In response to last Friday’s podcast with Tony Hammond about publishing for posterity, David Magda wrote to point out that our main topic of discussion — the DOI (digital object identifier) system — is one implementation of the CNRI (Corporation for National Research Initiatives) Handle System but there are others, including DSpace. I wondered whether this class of software might work its way into the realm of mainstream blogging. David responded:

A weblog (or web pages in general) are simply a collection of text, link, pictures. This is no different than any other document / object / entity that Dspace would handle. It’d simply be another type of CMS IMHO. I think this would be a really good project to implement for an undergrad thesis, or perhaps as part of a master’s thesis.

However as neat as all this is, I don’t think it would be implemented soon: or at least not in mainstream software. Few people will care whether their MySpace page survives over the aeons (and many people don’t want their kids to know what they did twenty years in the past).

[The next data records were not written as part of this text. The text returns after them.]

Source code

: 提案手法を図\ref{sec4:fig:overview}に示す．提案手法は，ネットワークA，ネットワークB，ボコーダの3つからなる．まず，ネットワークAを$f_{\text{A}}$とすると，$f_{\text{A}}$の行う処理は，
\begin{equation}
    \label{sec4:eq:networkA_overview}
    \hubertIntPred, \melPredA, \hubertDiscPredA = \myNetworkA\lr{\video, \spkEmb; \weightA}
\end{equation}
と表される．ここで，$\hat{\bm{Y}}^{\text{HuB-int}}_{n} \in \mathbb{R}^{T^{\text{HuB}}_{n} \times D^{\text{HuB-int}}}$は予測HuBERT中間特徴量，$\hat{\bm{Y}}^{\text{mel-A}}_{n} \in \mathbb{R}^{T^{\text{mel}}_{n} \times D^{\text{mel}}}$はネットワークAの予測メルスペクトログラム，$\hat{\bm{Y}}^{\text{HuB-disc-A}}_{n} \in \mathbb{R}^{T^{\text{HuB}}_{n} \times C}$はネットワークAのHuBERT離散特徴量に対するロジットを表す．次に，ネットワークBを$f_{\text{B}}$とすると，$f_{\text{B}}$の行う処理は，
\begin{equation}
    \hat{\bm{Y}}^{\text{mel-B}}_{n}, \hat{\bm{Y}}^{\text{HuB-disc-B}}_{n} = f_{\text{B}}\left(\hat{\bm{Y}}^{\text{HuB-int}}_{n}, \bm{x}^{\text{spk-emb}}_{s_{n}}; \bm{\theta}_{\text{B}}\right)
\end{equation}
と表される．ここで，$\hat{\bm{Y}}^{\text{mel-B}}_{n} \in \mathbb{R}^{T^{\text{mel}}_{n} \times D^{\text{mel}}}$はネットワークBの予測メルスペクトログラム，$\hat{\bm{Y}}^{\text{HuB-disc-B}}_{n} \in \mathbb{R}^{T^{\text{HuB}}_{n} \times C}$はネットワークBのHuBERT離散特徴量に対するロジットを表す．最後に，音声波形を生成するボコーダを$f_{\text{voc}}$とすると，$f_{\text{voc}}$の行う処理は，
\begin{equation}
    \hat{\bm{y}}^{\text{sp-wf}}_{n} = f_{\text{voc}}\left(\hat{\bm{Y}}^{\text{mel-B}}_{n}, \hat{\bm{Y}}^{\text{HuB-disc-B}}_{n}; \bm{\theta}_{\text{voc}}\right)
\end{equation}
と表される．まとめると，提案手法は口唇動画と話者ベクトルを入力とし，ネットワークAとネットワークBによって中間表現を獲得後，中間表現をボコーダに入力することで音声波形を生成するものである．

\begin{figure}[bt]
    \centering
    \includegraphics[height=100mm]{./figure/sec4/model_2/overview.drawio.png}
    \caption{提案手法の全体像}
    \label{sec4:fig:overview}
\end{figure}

But some of us do, and more of us will. The other day, for example, my daughter walked into my office while I was in the middle of a purge. Among the items destined for the recycling bin was a pile of InfoWorld magazines.

She: You’re throwing all these out?

Me: No, I’m keeping a few of my favorites. But as for the rest, I don’t have the space, and anyway it’s all on the web.

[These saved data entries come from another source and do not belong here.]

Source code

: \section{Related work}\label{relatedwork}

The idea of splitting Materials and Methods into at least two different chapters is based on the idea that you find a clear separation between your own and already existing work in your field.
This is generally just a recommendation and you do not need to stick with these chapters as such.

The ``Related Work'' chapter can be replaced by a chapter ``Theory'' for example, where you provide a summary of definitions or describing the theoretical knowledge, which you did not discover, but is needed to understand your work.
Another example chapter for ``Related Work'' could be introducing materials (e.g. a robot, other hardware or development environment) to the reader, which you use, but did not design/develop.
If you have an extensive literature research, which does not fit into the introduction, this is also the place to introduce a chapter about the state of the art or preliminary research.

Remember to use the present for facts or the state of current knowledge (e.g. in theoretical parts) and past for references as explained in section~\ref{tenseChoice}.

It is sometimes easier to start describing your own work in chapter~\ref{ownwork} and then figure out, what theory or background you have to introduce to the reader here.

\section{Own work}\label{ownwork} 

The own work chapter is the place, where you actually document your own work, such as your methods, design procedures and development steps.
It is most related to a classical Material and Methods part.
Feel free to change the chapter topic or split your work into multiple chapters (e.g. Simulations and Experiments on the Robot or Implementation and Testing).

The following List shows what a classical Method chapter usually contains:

She: Don’t you want your grandkids to be able to see what you did?

Heh. She had me there. A pile of magazines sitting on a shelf is almost certainly a more reliable long-term archive than a website running on any current content management system.

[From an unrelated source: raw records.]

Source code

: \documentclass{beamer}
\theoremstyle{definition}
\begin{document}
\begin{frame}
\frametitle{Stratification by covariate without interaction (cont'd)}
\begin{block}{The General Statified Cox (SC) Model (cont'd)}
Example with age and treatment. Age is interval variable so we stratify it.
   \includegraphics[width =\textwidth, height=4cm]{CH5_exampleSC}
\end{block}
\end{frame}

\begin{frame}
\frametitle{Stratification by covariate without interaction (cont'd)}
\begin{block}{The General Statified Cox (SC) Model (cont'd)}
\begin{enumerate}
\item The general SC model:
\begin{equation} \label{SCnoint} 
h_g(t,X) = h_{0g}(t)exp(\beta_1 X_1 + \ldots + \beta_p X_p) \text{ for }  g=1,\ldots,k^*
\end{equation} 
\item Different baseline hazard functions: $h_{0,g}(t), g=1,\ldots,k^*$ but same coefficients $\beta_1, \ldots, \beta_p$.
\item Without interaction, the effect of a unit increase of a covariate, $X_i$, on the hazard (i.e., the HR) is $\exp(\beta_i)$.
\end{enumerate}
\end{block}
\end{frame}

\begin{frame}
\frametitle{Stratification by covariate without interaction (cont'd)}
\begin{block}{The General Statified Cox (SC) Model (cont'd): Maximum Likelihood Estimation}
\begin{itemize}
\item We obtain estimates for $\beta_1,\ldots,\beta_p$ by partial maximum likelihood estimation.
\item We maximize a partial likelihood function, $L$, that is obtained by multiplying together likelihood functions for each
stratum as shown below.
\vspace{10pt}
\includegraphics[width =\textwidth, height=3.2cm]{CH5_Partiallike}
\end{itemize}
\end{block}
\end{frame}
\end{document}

Here’s another example. Back in 2002 I cited an essay by Ray Ozzie that appeared on what was then his blog, at ozzie.net. But if you follow the link I cited today, you’ll land on the home page of the latest incarnation of Ray’s blog. The original essay is still available, but to find it you have to do something like this:

My Blog v1 & v2 -> stories -> Why?

So OK, the web rots, get over it, we should all accept that, right?

Well, libraries and academic publishers don’t accept that. Nothing lasts forever, but they’re building content management systems that are far more durable and resilient than any of the current blogging systems.

Conventional wisdom says that it wouldn’t make sense to make blogging systems similarly durable and resilient, for two reasons. First, because the investment would be too costly. Second, because blogs aren’t meant to last anyway, they’re just throwaway content.

The first point is well taken. As Tony Hammond points out in our podcast, the cost isn’t just software. Even when that’s free, infrastructure and governance are costly.

But I violently disagree with the second point. Just because most blog entries aren’t written for posterity doesn’t mean that many can’t be or shouldn’t be. My view is that blogs are becoming our resumes, our digital portfolios, our public identities. We’re already forced to think long-term about the consequences of what we put into those public portfolios because, though no real persistence infrastructure exists, stuff does tend to hang around. And if it’s going to be remembered, it should be remembered properly.

So a logical next step, and a business opportunity for someone, is to provide real persistence. This service likely won’t emerge in the context of enterprise blogging, because enterprises nowadays are more focused on the flip side of document retention: forgetting rather than remembering. Instead it’s a service that individuals will pay for, to ensure that the public record they write will persist across a series of employers and content management systems.